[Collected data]
※ ※ ※
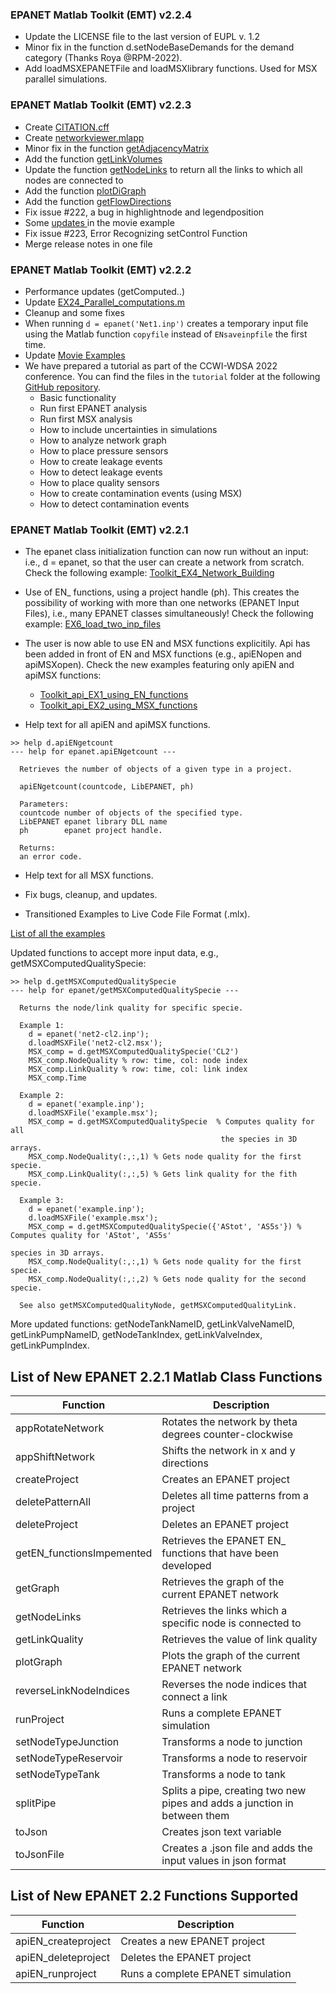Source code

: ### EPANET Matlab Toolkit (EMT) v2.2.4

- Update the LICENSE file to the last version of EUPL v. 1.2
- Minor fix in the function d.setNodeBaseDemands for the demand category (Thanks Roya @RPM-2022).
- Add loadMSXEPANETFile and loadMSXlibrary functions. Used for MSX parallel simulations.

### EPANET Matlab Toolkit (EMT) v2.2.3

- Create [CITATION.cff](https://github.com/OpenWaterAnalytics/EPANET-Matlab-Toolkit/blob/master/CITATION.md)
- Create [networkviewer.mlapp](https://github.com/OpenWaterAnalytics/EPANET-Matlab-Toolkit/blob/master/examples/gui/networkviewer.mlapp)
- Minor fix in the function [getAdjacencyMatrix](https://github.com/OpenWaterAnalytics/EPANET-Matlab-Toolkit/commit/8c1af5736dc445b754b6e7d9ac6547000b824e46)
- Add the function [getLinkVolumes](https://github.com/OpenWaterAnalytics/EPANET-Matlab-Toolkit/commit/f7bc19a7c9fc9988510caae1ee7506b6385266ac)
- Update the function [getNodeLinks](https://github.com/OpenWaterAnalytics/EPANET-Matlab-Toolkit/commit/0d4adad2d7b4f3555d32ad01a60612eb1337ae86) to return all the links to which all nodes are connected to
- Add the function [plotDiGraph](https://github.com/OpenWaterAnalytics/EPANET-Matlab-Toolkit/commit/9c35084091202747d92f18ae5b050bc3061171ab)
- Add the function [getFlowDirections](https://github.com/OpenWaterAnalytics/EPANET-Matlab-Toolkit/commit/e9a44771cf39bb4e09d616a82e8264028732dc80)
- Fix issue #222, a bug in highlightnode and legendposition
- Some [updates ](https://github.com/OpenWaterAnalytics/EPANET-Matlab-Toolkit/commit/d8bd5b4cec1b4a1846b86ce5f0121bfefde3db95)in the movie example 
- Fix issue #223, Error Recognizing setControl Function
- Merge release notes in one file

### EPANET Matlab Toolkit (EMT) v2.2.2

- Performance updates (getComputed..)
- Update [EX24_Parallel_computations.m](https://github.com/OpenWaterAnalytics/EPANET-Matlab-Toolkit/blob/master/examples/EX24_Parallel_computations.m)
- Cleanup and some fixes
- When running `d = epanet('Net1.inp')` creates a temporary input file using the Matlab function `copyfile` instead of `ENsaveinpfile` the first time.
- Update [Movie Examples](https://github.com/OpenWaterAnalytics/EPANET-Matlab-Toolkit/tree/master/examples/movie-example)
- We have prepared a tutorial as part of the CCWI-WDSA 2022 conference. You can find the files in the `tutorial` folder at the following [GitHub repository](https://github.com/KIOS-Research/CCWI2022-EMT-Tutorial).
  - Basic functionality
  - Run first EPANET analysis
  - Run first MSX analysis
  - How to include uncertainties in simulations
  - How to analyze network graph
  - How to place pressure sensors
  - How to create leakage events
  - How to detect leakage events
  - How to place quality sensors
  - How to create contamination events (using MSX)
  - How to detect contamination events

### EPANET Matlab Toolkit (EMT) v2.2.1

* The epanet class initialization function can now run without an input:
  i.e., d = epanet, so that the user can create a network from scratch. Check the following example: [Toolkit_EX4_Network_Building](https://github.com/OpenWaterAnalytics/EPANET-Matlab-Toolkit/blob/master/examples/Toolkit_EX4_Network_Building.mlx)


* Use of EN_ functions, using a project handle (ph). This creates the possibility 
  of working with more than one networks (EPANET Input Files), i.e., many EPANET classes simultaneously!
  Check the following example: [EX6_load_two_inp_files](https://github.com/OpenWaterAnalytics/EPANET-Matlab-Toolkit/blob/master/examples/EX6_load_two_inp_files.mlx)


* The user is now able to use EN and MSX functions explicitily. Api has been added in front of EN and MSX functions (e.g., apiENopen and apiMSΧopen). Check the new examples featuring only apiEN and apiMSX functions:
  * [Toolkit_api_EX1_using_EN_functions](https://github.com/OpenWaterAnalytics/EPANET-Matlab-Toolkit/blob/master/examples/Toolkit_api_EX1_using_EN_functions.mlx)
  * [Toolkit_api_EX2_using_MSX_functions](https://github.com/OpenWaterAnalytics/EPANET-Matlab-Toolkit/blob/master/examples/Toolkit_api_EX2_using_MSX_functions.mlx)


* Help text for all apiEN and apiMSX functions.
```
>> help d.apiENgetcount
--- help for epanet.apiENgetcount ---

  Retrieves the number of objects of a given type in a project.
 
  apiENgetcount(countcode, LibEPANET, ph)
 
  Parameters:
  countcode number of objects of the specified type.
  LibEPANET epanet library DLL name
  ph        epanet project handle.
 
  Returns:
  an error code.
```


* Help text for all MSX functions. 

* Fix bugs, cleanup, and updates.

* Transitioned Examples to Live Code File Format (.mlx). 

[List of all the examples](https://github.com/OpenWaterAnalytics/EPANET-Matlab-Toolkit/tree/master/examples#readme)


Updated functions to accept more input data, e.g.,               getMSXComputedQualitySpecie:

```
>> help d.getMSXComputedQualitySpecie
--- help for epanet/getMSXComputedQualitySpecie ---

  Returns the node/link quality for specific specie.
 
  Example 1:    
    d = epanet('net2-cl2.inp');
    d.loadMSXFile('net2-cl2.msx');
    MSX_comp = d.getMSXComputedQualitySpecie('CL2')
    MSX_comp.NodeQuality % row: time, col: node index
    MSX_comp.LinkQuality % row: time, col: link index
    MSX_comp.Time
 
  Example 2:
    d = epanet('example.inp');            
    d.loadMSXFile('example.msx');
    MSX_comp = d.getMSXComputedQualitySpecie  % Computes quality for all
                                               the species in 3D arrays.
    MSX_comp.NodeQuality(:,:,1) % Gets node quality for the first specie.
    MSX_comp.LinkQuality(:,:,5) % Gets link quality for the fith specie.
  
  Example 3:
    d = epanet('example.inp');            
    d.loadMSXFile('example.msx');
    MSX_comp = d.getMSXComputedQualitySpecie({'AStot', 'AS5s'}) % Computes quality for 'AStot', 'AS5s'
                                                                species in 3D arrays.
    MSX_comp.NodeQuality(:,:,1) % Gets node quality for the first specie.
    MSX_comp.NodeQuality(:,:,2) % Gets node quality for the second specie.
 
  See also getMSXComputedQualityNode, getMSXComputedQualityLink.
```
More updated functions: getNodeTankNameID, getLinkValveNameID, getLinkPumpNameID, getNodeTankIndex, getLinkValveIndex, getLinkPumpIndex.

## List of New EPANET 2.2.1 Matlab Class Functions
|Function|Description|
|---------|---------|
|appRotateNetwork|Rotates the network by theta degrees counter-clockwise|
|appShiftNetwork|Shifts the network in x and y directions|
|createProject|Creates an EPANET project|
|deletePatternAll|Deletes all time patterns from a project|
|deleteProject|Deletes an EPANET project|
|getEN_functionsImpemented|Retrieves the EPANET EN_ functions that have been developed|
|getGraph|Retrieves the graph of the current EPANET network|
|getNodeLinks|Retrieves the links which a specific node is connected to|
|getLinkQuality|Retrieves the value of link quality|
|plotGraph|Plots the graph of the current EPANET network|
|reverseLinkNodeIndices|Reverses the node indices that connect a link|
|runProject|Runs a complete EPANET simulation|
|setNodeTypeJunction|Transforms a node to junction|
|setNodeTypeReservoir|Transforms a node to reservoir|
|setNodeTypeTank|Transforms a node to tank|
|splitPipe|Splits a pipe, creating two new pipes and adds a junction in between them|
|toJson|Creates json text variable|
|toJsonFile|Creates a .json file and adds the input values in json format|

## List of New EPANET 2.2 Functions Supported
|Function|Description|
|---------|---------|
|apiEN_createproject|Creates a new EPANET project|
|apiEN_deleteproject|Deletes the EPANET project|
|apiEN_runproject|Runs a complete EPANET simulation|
※ ※ ※
BRIEF:
A copy of each line in the data above that holds the string "simulations" is needed.

RESULT OF THIS TASK:
- Add loadMSXEPANETFile and loadMSXlibrary functions. Used for MSX parallel simulations.
  - How to include uncertainties in simulations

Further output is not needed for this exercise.